A second, legal investigation will begin soon, examining whether there was any fault or negligence in the incident.

The accident occurred shortly after 12:25 a.m. Wednesday when Kenneth Schlag made a distress call from his 31-foot sailboat, the Gale Runner.

Two Coast Guard rescue boats were dispatched, including the one that capsized.

Schlag and his girlfriend were eventually lifted from their boat by a Coast Guard helicopter.

Schlag, a Navy lieutenant who is stationed on the USS Carl Vinson in Bremerton, released a statement yesterday in which he said the Gale Runner was trying to get out of bad weather and make an emergency stop at La Push harbor, when the boat was knocked down by a rogue wave.

Hatches and portholes were blown out, the mast was torn from the boat, and it was flooding as the wind pushed it toward jagged rocks near the shore, the statement said.

Navy Cmdr. Nettie Johnson, who helped Schlag prepare his statement, said the couple had been at sea for 2 1/2 weeks, sailing from Oakland, Calif., to Bremerton.

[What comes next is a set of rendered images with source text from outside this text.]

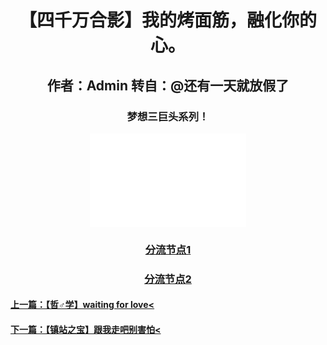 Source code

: <html>
<head>
</head>
<body>
      <div style="width:100%;margin:0 auto">
          <p><h1><center>【四千万合影】我的烤面筋，融化你的心。</center></h1></p> 
             <p><h2><center>作者：Admin 转自：@还有一天就放假了</center></h2></p> 
                <p><h3><center>梦想三巨头系列！</center></h3></p> 
                     <center><embed src="fjj.mp4" width="250" height="150"></center>
        <p><h3><center><a href="fjj.mp4">分流节点1</a></center></h3></p>
        <p><h3><center><a href="https://www.bilibili.com/video/BV1GW411g7mc">分流节点2</a><center></h3></p>
        <p><h4><a href="4.html">上一篇：【哲♂学】waiting for love<</a></H4></p>
        <p><h4><a href="6.html">下一篇：【镇站之宝】跟我走吧别害怕<</a></H4></p>
    </div>
 </body>
</html>

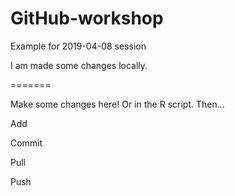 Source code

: # GitHub-workshop

Example for 2019-04-08 session

I am made some changes locally.

=======

Make some changes here! Or in the R script. Then...



Add

Commit

Pull

Push

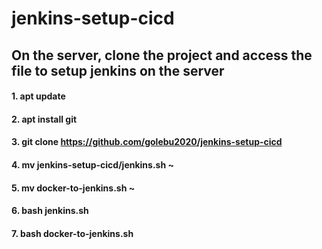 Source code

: # jenkins-setup-cicd
## On the server, clone the project and access the file to setup jenkins on the server
#### 1. apt update
#### 2. apt install git 
#### 3. git clone https://github.com/golebu2020/jenkins-setup-cicd 
#### 4. mv jenkins-setup-cicd/jenkins.sh ~
#### 5. mv docker-to-jenkins.sh ~
#### 6. bash jenkins.sh
#### 7. bash docker-to-jenkins.sh
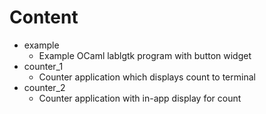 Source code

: # Content
* example
  * Example OCaml lablgtk program with button widget
* counter_1
  * Counter application which displays count to terminal
* counter_2
  * Counter application with in-app display for count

They said they had received permission from the Coast Guard to cross the Quillayute River bar but then encountered rough weather and difficulties, Johnson said.

LaGuardia could not confirm that but said she would look into Coast Guard records.

The National Weather Service had issued a gale warning - for winds between 34 and 47 knots - Tuesday afternoon, and it was still in effect Wednesday morning.

Schlag thanked the Coast Guard crew members who helped save them and expressed condolences to the families and friends of the men who died during the mission.

"There is nothing we or our families can ever do or say to repay these men and their families for their pain and loss and we will be forever indebted to them," the statement said.

Schlag, 31, has been assigned since 1994 to the USS Carl Vinson, which until January was based in Alameda, Calif. He has denied requests for interviews since the accident.

Although the woman with him on the Gale Runner was originally identified as his wife, Schlag is not married. His girlfriend, whose name has not been released, is from the San Francisco Bay area, Johnson said.

Information from Associated Press is included in this report. ----------------------------------------------------------------- Memorial planned

A memorial service is scheduled for noon Wednesday for Clinton Miniken, David Bosley and Matthew Schlimme, the three Coast Guard crewmen who died this week when their rescue boat capsized. The service will be at the Quileute Tribal gymnasium in La Push.

Sympathy cards can be sent to: Officer in Charge & Crew, Coast Guard Station Quillayute River, P.O. Box 9, La Push, WA, 98350. Donations for a monument to honor the dead crew members can be sent to: Chief Petty Officers, MLB 44363 Memorial Fund, P.O. Box 632, Port Angeles, WA, 98362.